Reeves - Garrett Debate, S. Chancellor
On November 8, 2010 brother Bruce Reeves, preacher for the Highway 65 church of Christ in Conway Arkansas, met with Stephen Garrett, from the Cross Roads Baptist Church in Monroe, North Carolina, for a four night discussion of the doctrine of election. The debate took place at the Cross Roads Baptist Church in Monroe, and both speakers handled themselves with the decorum acceptable in such an honorable pursuit. The proposition affirmed by Brother Reeves on the first two nights stated; “The Scriptures teach that God’s election to salvation is of a class of persons and not specific individuals.”
The purpose of this review is to whet the appetite and encourage the reader to either listen to or watch the entire debate for themselves. The material is available at www.hwy65churchofchrist.org. Hopefully, after reading this review, those who do listen to the debate will have a heightened awareness of the obvious differences in approach between the two disputants these differences are obvious and also valuable to recognize. Both the exegete and the isogete were at work in this debate, the one finding meaning in contextual examination and supporting texts, the other wresting preconceived notions from abused scripture despite the protest of both context and reason. Hopefully the reader will avail himself of the opportunity to investigate with an open mind both the approach to scripture and the doctrines discussed so that their knowledge and faith might be increased.
Before sharing my impressions of this discussion, a little background information may be helpful to the reader. This debate happened as a result of the Reeves-Cook debate that took place in 2005. Mr. Garrett felt that Calvinism had not been accurately represented and desired to better articulate what he felt were the views of historical Calvinism. Mr. Garrett had stated that he taught in a Baptist Seminary and that they would be glad to host this debate. The impression he gave was that of a small college setting with an audience of Baptist preachers. Brother Reeves felt that this would be an interesting opportunity and agreed to the discussion. The truth turned out to be far less than the impression given. The debate was held at a modest church building, and the “seminary” was located in an adjoining building that in actuality was a classroom building/fellowship hall. As it turned out, the studies were less for the training of Baptist preachers than they were the Bible Class program of that local congregation.

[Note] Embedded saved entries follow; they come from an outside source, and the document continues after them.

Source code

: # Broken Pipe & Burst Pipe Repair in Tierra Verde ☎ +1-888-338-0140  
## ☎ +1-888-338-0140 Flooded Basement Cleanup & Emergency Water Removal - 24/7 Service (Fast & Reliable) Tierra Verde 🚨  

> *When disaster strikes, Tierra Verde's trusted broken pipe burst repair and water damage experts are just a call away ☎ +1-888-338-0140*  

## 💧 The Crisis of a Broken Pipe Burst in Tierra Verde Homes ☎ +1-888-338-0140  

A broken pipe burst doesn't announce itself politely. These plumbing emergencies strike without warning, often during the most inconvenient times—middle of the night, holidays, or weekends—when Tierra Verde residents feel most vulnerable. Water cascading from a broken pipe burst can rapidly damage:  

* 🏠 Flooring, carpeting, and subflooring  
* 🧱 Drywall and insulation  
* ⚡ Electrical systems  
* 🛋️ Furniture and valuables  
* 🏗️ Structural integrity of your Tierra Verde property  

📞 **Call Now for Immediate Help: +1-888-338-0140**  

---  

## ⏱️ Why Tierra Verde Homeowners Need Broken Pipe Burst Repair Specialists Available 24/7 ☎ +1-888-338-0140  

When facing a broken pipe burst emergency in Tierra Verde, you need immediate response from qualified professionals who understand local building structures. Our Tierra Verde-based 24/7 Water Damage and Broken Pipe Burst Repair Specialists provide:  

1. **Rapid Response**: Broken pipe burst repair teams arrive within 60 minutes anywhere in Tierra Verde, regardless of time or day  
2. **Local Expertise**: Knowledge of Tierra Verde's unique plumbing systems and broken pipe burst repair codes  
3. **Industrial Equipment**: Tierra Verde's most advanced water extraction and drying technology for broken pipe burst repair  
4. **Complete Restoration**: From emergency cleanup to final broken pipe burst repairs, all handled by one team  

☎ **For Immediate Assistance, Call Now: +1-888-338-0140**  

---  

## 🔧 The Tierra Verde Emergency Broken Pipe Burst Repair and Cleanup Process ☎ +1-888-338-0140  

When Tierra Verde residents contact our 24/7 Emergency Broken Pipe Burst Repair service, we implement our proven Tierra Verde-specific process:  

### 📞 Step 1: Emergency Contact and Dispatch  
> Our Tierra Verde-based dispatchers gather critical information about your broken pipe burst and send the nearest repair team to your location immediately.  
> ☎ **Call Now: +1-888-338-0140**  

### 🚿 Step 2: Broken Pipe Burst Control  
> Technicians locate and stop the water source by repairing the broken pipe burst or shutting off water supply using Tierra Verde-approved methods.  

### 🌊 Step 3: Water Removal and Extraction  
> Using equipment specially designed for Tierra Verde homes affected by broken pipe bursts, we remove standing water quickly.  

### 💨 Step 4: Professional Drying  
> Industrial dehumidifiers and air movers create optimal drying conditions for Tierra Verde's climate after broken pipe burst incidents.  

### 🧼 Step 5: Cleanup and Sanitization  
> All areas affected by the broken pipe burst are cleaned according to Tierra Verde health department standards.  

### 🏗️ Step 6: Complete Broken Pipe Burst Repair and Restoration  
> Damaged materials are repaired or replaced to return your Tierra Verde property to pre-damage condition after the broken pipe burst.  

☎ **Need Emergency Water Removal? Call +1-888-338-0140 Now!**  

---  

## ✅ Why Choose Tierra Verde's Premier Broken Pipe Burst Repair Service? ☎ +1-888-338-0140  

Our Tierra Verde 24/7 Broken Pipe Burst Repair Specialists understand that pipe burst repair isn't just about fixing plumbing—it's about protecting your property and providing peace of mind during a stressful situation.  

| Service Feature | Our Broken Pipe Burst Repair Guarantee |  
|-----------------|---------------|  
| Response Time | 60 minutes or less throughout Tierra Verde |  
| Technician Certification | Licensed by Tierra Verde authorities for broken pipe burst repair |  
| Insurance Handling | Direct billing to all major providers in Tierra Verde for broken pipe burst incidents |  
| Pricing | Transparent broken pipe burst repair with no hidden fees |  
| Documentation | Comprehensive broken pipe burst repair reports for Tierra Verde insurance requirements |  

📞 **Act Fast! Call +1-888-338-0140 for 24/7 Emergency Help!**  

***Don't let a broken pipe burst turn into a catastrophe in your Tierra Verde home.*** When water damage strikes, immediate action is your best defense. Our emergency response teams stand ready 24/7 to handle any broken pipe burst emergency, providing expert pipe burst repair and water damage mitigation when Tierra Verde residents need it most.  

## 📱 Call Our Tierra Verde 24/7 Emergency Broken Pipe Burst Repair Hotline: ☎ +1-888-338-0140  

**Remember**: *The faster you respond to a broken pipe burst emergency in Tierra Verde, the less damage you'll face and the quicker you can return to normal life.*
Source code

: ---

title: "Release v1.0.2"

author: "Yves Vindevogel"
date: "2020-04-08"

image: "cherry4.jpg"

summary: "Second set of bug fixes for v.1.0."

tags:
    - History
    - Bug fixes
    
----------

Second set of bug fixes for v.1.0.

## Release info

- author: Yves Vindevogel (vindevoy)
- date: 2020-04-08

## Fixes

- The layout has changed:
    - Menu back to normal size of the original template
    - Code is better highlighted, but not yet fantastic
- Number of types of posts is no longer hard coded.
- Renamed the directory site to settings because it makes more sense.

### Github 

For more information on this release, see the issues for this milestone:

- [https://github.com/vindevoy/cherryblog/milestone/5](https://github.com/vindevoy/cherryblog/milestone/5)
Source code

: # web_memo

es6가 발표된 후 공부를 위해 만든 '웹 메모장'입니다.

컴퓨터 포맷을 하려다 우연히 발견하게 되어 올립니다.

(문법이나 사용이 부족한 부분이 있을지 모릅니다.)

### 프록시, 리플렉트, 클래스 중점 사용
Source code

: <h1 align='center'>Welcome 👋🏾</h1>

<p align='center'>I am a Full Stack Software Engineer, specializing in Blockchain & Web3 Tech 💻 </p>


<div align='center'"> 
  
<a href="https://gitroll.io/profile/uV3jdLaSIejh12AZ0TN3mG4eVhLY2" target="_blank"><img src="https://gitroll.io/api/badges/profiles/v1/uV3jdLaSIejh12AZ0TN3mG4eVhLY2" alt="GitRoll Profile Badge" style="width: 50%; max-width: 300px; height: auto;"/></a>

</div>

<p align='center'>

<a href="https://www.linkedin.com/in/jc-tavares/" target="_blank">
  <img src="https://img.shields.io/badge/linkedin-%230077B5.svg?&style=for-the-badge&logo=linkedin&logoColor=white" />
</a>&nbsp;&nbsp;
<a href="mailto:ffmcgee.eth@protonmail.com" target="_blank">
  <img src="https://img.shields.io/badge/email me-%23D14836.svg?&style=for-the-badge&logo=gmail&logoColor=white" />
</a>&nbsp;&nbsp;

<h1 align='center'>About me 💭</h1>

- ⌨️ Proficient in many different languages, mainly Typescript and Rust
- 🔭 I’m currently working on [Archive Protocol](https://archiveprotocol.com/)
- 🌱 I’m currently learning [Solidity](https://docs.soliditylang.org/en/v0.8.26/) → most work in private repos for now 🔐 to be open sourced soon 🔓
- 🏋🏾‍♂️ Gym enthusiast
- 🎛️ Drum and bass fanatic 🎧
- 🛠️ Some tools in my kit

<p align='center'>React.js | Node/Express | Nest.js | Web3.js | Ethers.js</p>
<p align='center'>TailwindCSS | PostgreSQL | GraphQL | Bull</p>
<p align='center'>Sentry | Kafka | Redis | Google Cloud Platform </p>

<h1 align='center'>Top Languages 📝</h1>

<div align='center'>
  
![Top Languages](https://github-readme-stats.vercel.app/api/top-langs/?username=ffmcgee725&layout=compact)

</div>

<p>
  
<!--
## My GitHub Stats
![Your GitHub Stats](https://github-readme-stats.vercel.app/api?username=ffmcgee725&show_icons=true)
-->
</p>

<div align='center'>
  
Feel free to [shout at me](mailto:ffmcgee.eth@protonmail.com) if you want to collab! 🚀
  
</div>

Monday night Brother Reeves began the affirmation of his proposition with a study of Ephesians 1. One thing quickly became apparent; while debates concerning election and the corollary discussions have been complex, the truth of scripture regarding this subject is not. As noted above, Brother Reeves affirmed that God chose a class of people to deliverance from sin. The class of chosen people is described as being “in Him,” and was chosen “before the foundation of the world,” according to Ephesians 1:4. Brother Reeves demonstrated that “entrance into the chosen class was conditioned on faith in Christ” (Ephesians 1:3) thus showing that the type of people in this class would be believers. The notion that the passage deals with the choosing of each individual to be regenerated before time was clearly disproven.

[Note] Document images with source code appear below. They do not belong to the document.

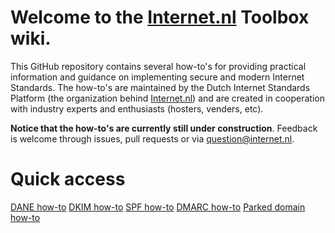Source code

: # Welcome to the [Internet.nl](https://internet.nl) Toolbox wiki. 

This GitHub repository contains several how-to's for providing practical information and guidance on implementing secure and modern Internet Standards. The how-to's are maintained by the Dutch Internet Standards Platform (the organization behind [Internet.nl](https://internet.nl)) and are created in cooperation with industry experts and enthusiasts (hosters, venders, etc).

**Notice that the how-to's are currently still under construction**. Feedback is welcome through issues, pull requests or via  question@internet.nl.

# Quick access
[DANE how-to](https://github.com/internetstandards/toolbox-wiki/blob/master/DANE-for-SMTP-how-to.md)
[DKIM how-to](https://github.com/internetstandards/toolbox-wiki/blob/master/DKIM-how-to.md)
[SPF how-to](https://github.com/internetstandards/toolbox-wiki/blob/master/SPF-how-to.md)
[DMARC how-to](https://github.com/internetstandards/toolbox-wiki/blob/master/DMARC-how-to.md)
[Parked domain how-to](https://github.com/internetstandards/toolbox-wiki/blob/master/parked-domain-how-to.md)
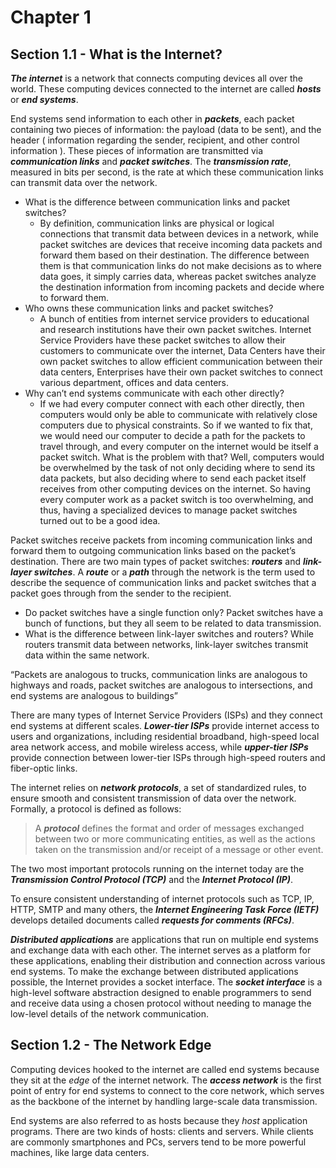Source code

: # Chapter 1

## Section 1.1 - What is the Internet?

***The internet*** is a network that connects computing devices all over the world. These computing devices connected to the internet are called ***hosts*** or ***end systems***.

End systems send information to each other in ***packets***, each packet containing two pieces of information: the payload (data to be sent), and the header ( information regarding the sender, recipient, and other control information ). These pieces of information are transmitted via ***communication links*** and ***packet switches***. The ***transmission rate***, measured in bits per second, is the rate at which these communication links can transmit data over the network. 

- What is the difference between communication links and packet switches?
    - By definition, communication links are physical or logical connections that transmit data between devices in a network, while packet switches are devices that receive incoming data packets and forward them based on their destination. The difference between them is that communication links do not make decisions as to where data goes, it simply carries data, whereas packet switches analyze the destination information from incoming packets and decide where to forward them.
- Who owns these communication links and packet switches?
    - A bunch of entities from internet service providers to educational and research institutions have their own packet switches. Internet Service Providers have these packet switches to allow their customers to communicate over the internet, Data Centers have their own packet switches to allow efficient communication between their data centers, Enterprises have their own packet switches to connect various department, offices and data centers.
- Why can’t end systems communicate with each other directly?
    - If we had every computer connect with each other directly, then computers would only be able to communicate with relatively close computers due to physical constraints. So if we wanted to fix that, we would need our computer to decide a path for the packets to travel through, and every computer on the internet would be itself a packet switch. What is the problem with that? Well, computers would be overwhelmed by the task of not only deciding where to send its data packets, but also deciding where to send each packet itself receives from other computing devices on the internet. So having every computer work as a packet switch is too overwhelming, and thus, having a specialized devices to manage packet switches turned out to be a good idea.

Packet switches receive packets from incoming communication links and forward them to outgoing communication links based on the packet’s destination. There are two main types of packet switches: ***routers*** and ***link-layer switches***. A ***route*** or a ***path*** through the network is the term used to describe the sequence of communication links and packet switches that a packet goes through from the sender to the recipient.

- Do packet switches have a single function only? Packet switches have a bunch of functions, but they all seem to be related to data transmission.
- What is the difference between link-layer switches and routers? While routers transmit data between networks, link-layer switches transmit data within the same network.

“Packets are analogous to trucks, communication links are analogous to highways and roads, packet switches are analogous to intersections, and end systems are analogous to buildings”

There are many types of Internet Service Providers (ISPs) and they connect end systems at different scales. ***Lower-tier ISPs*** provide internet access to users and organizations, including residential broadband, high-speed local area network access, and mobile wireless access, while ***upper-tier ISPs*** provide connection between lower-tier ISPs through high-speed routers and fiber-optic links.

The internet relies on ***network protocols***, a set of standardized rules, to ensure smooth and consistent transmission of data over the network. Formally, a protocol is defined as follows: 

> A ***protocol*** defines the format and order of messages exchanged between two or more communicating entities, as well as the actions taken on the transmission and/or receipt of a message or other event.
> 

The two most important protocols running on the internet today are the ***Transmission Control Protocol (TCP)*** and the ***Internet Protocol (IP)***.

To ensure consistent understanding of internet protocols such as TCP, IP, HTTP, SMTP and many others, the ***Internet Engineering Task Force (IETF)*** develops detailed documents called ***requests for comments (RFCs)***.

***Distributed applications*** are applications that run on multiple end systems and exchange data with each other. The internet serves as a platform for these applications, enabling their distribution and connection across various end systems. To make the exchange between distributed applications possible, the Internet provides a socket interface. The ***socket interface*** is a high-level software abstraction designed to enable programmers to send and receive data using a chosen protocol without needing to manage the low-level details of the network communication.

## Section 1.2 - The Network Edge

Computing devices hooked to the internet are called end systems because they sit at the *edge* of the internet network. The ***access network*** is the first point of entry for end systems to connect to the core network, which serves as the backbone of the internet by handling large-scale data transmission.

End systems are also referred to as hosts because they *host* application programs. There are two kinds of hosts: clients and servers. While clients are commonly smartphones and PCs, servers tend to be more powerful machines, like large data centers.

By tying Isaiah 42:1 into the passage, Brother Reeves did show that one individual was chosen before time, Christ, thus making the election of this class of people in Him possible. With this foundation in place Brother Reeves went to Ephesians 2 and showed that those outside of Christ were, “having no hope” (vs. 12), while the saved are “reconciled in one body” (vs. 16), “fellow citizens” and “God’s household.” In Ephesians 3:1-11, he pointed out that the saved were “fellow members of the body” (vs. 6), and that God’s “eternal purpose” was carried out “in Him” vs. 11. Each of these phrases would clearly indicate a group or class rather than an individual. This consistent view in the book of Ephesians gained even more support as Brother Reeves went to passages such as 1 Corinthians 12:12, and 1 Peter 2, which use the same corporate language to describe the saved in Christ. In conclusion he asked, “What did God choose before time?” In answer he stated that God chose the head, i.e. Christ; the class, i.e. the Church; the sphere, i.e. in Him; the type, i.e. faithful obedient persons; and the motive, i.e. God’s good pleasure.

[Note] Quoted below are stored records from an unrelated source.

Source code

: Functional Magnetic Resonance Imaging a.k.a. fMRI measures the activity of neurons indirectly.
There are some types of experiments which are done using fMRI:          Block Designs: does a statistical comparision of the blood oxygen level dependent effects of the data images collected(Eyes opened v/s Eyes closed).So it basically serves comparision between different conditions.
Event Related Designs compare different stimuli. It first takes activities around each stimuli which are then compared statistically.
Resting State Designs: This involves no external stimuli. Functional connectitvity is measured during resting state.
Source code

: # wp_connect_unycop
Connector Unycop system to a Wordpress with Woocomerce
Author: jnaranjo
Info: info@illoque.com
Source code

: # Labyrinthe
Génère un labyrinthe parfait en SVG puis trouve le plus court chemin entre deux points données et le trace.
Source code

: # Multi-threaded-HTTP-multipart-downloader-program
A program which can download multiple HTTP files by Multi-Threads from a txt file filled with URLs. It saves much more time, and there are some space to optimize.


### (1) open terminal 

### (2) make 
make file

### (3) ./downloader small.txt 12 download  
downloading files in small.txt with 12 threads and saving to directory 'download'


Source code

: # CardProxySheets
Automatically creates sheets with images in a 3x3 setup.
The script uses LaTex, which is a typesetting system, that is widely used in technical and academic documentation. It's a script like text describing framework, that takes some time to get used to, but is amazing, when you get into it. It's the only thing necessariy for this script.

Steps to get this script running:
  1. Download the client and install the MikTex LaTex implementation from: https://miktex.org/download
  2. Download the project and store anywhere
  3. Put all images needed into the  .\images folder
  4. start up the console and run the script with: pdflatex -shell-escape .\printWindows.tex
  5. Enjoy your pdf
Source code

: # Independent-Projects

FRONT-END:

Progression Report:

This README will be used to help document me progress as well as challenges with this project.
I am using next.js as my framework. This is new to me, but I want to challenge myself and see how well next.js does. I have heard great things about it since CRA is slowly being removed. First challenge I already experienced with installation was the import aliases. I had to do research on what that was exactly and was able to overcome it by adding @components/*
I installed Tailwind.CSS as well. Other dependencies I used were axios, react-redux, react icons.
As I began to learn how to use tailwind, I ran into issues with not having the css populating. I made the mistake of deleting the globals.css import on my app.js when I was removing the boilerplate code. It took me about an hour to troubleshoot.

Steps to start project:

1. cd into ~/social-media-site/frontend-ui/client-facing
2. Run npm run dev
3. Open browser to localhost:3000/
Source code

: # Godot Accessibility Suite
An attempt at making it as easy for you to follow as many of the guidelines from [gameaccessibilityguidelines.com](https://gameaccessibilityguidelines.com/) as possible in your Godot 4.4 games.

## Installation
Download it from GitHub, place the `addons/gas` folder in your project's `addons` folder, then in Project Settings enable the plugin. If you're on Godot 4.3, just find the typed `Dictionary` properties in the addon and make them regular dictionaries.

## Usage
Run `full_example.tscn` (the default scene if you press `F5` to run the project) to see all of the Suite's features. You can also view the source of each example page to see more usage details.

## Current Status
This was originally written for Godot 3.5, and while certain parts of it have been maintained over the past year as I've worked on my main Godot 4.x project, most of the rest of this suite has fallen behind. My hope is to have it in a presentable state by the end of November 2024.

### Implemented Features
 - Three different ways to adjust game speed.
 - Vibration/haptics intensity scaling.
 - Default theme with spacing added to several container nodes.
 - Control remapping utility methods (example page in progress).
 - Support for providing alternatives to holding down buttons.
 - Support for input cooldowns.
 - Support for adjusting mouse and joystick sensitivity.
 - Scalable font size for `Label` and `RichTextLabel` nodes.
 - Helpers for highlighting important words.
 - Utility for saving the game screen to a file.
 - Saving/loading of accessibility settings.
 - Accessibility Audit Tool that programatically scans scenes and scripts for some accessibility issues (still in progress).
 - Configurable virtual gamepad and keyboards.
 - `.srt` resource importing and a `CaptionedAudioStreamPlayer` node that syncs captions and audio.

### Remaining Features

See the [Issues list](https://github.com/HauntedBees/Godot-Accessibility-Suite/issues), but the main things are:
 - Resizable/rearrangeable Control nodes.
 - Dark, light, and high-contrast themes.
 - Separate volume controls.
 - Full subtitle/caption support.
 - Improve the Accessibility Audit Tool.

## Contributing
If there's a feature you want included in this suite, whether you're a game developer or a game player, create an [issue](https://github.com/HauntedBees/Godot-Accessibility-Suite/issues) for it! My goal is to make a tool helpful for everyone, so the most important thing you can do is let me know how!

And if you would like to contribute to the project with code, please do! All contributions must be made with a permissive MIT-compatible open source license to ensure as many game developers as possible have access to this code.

Mr. Garrett’s first negative reflected a totally different approach to both debate and study of the scripture. Mr. Garrett spent ten full minutes talking about past debates and the questions that he asked Brother Reeves. When Mr. Garrett moved on to the debate at hand it became rather obvious that he had a basic misunderstanding of Brother Reeve’s argument. Although he conceded that Brother Reeves was not arguing the historical Armenian viewpoint, i.e. that God elected individuals based upon foreseen faith, he continually discussed and debated faults of that position. Mr. Garrett pointed out that, in his view, faith is a gift which God bestows upon the elect and thus cannot possibly be the cause of the election. It seemed that Mr. Garrett failed to understand the entire concept of an elected class and continually discussed the problems with conditionally elected individuals. His failure to grasp the argument became extremely obvious when he attempted to read Ephesians 1 and insert Brother Reeve’s position into the passage. He read verses 3-6 emphasizing the collective personal pronouns and inserted “corporately not individually” after each occurrence of “us” or “we” in the context. This did nothing more than emphasize the validity of Brother Reeve’s affirmative.
Twenty two minutes into his first thirty minute speech Mr. Garrett finally turned in his Bible to Ephesians 1. I was hopeful that he would spend his remaining time demonstrating his understanding of this passage from the context. However, this was not to be the case. Having directed our attention to the passage he simply said, “this passage of scripture teaches individual election.” He made absolutely no effort to prove his assertion from the text. Instead he went on to discuss what individuals were chosen. He pointed out that the chosen in the text were chosen to be holy, not chosen because they were holy. Again, this completely missed the point which Brother Reeves had argued, which was that the chosen class was holy. He then said “my opponent will argue that God is choosing those (individuals S.C.) that get themselves into Christ,” again missing the entire argument expressed in the proposition. After a thirty minute exegesis of Ephesians 1 in the affirmative, it was honestly disappointing that the only attempt to even read a passage so central to the discussion was the misguided ridicule mentioned above.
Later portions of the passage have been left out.